Proposed regulations concerning the commercialization of gene-edited organism has ignited a discourse among the farmers and plant-focused companies in Europe, as it brought questions concerning its impact on IPs.
The new regulations in question are the EU Commission’s issued proposals for separate legislations concerning the commercialization of such patents. Specifically, it looks to regulate distinctions between crop varieties developed by different ’new genomic techniques’ (NGTs)—methods used to alter the genetic makeup of an organism.
The Commission’s proposal was unveiled last July and intended to improve and further develop the strength of EU food systems and farming. The most essential stipulation of the proposed regulations is that gene-edited crops that change the DNA of the organism and could be achieved with normal breeding methods will face much less strict regulations than genetically modified crops that contain genes that do not already exist in the organism.
Interestingly, the Commission specifically clarified in a press release that the new regulations does not deal intellectual property rights, as it regulates the commercial aspects such as the release and placing NGT plants, not patentability– leading to much confusion and speculation concerning issues of IP for plants developed through the aforementioned new methods.

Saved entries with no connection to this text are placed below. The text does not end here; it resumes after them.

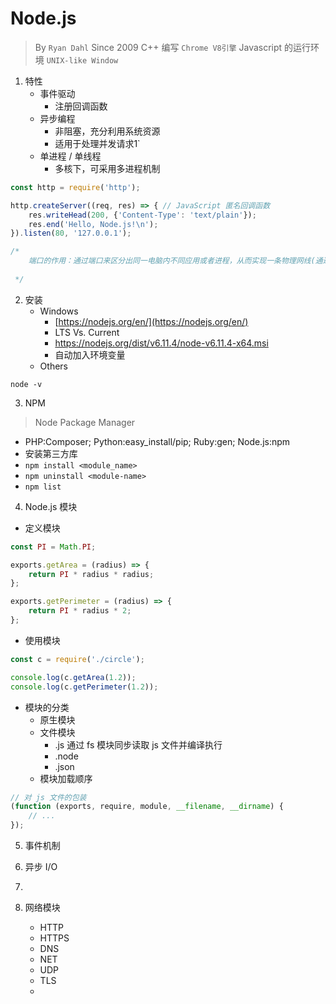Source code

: # Node.js

> By `Ryan Dahl`
> Since 2009
> C++ 编写 `Chrome V8引擎`
> Javascript 的运行环境 `UNIX-like Window`

1.  特性
	- 事件驱动
		- 注册回调函数
	- 异步编程
		- 非阻塞，充分利用系统资源
		- 适用于处理并发请求1`
	- 单进程 / 单线程
		 - 多核下，可采用多进程机制

```javascript
const http = require('http');

http.createServer((req, res) => { // JavaScript 匿名回调函数
    res.writeHead(200, {'Content-Type': 'text/plain'});
    res.end('Hello, Node.js!\n');
}).listen(80, '127.0.0.1');

/*
    端口的作用：通过端口来区分出同一电脑内不同应用或者进程，从而实现一条物理网线(通过分组交换技术-比如internet)同时链接多个程序 
    
 */
```
2. 安装
	- Windows
		- [https://nodejs.org/en/](https://nodejs.org/en/)
		- LTS Vs. Current
		- https://nodejs.org/dist/v6.11.4/node-v6.11.4-x64.msi
		- 自动加入环境变量
	- Others
	
```
node -v
``` 
3. NPM
> Node Package Manager

- PHP:Composer; Python:easy_install/pip; Ruby:gen; Node.js:npm
- 安装第三方库
- `npm install <module_name>`
- `npm uninstall <module-name>`
- `npm list`
	
4. Node.js 模块

- 定义模块

```javascript
const PI = Math.PI;

exports.getArea = (radius) => {
    return PI * radius * radius;
};

exports.getPerimeter = (radius) => {
    return PI * radius * 2;
};
```

- 使用模块

```javascript
const c = require('./circle');

console.log(c.getArea(1.2));
console.log(c.getPerimeter(1.2));
```

- 模块的分类
	- 原生模块
	- 文件模块
		- .js 通过 fs 模块同步读取 js 文件并编译执行
		- .node
		- .json
	- 模块加载顺序
 
```javascript
// 对 js 文件的包装
(function (exports, require, module, __filename, __dirname) {
	// ...
});
```		

5. 事件机制

6. 异步 I/O
7. 	
2.  网络模块
	- HTTP
	- HTTPS
	- DNS
	- NET
	- UDP
	- TLS
	-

Despite so, the European Patent Office (EPO) has declared that they will continue to examine patent applications for gene-edited and gene-modified organism according to current rules. In other words, the European Patent Office (EPO) will examine patent applications for NGTs under the same rules as genetically modified organisms (GMOs). “NGTs is not a term for us. What is relevant for us is whether there is a question of technical invention or not,” clarifies EPO director of patent law and procedures, Heli Pihlajamaa, in an interview with EURACTIV.
Gene Editing in Indonesia
Concerning gene-edited organisms from the perspective of Indonesia’s patent regime, Article 9 of Law No 13 Year 2016 on Patent stipulate as follows:
The Invention which cannot be given a Patent includes:
- The process or product announcements, usage, or practice contrary to regulations, religion, public order, or decency;
- Methods of examination, usage, treatment and/or surgery applied against human and/or animal;
- Theory and methods in science and mathematics;
- Living beings, except the remains miniscule; or
- Essential biological processes for producing plants or animals, except the non-biological process or purity process.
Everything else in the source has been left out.